(Saved data entries)
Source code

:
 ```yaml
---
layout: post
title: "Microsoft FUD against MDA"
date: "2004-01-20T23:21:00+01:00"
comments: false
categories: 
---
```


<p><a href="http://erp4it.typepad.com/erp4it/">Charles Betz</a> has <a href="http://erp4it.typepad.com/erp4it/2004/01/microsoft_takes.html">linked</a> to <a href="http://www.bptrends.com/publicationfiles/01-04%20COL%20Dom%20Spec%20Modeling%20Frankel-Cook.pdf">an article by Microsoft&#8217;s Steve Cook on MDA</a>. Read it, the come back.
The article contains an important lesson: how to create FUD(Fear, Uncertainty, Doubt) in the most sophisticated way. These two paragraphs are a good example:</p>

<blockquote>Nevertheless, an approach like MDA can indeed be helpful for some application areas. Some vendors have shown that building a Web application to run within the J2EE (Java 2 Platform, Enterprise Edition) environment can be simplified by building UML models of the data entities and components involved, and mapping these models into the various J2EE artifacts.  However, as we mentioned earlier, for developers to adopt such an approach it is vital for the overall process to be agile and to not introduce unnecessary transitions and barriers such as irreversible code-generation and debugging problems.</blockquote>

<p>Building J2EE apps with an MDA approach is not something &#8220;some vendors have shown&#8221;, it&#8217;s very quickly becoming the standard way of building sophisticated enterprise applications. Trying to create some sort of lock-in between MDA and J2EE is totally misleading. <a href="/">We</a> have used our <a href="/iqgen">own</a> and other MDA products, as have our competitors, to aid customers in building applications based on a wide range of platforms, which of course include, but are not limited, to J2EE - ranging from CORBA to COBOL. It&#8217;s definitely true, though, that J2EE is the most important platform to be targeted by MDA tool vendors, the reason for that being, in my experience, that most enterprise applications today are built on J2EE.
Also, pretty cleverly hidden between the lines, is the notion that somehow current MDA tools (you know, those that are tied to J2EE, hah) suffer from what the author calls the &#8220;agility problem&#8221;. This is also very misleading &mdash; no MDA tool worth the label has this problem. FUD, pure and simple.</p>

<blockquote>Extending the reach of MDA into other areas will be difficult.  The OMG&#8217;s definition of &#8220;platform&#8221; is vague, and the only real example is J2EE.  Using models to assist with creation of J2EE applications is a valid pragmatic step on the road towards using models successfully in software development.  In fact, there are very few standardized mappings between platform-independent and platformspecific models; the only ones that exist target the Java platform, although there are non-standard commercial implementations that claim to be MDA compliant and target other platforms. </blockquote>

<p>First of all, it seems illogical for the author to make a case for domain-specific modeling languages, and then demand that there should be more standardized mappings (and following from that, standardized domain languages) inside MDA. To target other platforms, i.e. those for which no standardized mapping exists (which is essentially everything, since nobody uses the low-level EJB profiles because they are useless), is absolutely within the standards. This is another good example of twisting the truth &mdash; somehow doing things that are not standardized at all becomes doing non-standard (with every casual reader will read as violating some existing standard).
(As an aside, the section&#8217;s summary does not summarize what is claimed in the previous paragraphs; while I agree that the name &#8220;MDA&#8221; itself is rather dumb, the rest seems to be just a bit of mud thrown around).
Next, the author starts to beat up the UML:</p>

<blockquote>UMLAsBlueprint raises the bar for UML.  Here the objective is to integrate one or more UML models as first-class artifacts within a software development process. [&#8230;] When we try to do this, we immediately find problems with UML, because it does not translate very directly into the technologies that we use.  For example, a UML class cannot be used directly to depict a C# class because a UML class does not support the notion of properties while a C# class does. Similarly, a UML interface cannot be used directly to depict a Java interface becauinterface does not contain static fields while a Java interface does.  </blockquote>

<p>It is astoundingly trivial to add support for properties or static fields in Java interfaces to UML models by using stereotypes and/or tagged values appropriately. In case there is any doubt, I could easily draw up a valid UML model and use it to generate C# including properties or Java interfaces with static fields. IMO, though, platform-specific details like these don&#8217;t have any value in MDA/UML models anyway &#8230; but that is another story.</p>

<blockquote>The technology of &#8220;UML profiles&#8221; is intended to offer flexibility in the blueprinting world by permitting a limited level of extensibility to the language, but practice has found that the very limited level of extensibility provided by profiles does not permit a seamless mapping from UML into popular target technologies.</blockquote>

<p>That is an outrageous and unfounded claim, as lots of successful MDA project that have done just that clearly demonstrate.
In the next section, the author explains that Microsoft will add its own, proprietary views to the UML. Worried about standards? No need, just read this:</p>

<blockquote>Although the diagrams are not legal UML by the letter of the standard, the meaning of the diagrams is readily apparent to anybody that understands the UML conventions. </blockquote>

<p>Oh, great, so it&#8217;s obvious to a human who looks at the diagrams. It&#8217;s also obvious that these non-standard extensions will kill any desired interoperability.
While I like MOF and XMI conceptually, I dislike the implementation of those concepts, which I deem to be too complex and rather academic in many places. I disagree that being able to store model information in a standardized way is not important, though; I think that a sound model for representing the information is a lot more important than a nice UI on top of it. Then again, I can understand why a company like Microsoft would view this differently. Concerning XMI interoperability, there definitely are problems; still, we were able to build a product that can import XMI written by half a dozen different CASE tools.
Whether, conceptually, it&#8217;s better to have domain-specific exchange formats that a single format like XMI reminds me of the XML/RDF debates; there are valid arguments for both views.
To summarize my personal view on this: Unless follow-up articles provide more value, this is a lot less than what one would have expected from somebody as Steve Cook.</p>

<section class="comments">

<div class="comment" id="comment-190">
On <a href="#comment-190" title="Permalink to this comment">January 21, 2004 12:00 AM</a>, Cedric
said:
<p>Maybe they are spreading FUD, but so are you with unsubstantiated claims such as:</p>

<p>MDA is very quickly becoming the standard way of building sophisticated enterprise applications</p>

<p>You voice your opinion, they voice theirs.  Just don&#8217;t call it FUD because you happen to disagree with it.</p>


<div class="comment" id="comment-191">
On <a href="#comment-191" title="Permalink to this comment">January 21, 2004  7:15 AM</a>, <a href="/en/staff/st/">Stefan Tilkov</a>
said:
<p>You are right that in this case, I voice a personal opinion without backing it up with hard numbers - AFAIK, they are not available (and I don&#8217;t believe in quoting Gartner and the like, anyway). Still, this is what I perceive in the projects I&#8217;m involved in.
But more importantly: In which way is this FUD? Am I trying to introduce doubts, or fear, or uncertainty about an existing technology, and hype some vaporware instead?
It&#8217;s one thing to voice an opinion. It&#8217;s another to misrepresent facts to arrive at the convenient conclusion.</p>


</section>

> [EXERCISE OBJECTIVE] Reprint exactly the lines above that start at the one with "<p>Building J2EE apps" and end at the one with "<blockquote>Extending the reach", keeping both and adding none.

> [EXERCISE OUTPUT]
<p>Building J2EE apps with an MDA approach is not something &#8220;some vendors have shown&#8221;, it&#8217;s very quickly becoming the standard way of building sophisticated enterprise applications. Trying to create some sort of lock-in between MDA and J2EE is totally misleading. <a href="/">We</a> have used our <a href="/iqgen">own</a> and other MDA products, as have our competitors, to aid customers in building applications based on a wide range of platforms, which of course include, but are not limited, to J2EE - ranging from CORBA to COBOL. It&#8217;s definitely true, though, that J2EE is the most important platform to be targeted by MDA tool vendors, the reason for that being, in my experience, that most enterprise applications today are built on J2EE.
Also, pretty cleverly hidden between the lines, is the notion that somehow current MDA tools (you know, those that are tied to J2EE, hah) suffer from what the author calls the &#8220;agility problem&#8221;. This is also very misleading &mdash; no MDA tool worth the label has this problem. FUD, pure and simple.</p>

<blockquote>Extending the reach of MDA into other areas will be difficult.  The OMG&#8217;s definition of &#8220;platform&#8221; is vague, and the only real example is J2EE.  Using models to assist with creation of J2EE applications is a valid pragmatic step on the road towards using models successfully in software development.  In fact, there are very few standardized mappings between platform-independent and platformspecific models; the only ones that exist target the Java platform, although there are non-standard commercial implementations that claim to be MDA compliant and target other platforms. </blockquote>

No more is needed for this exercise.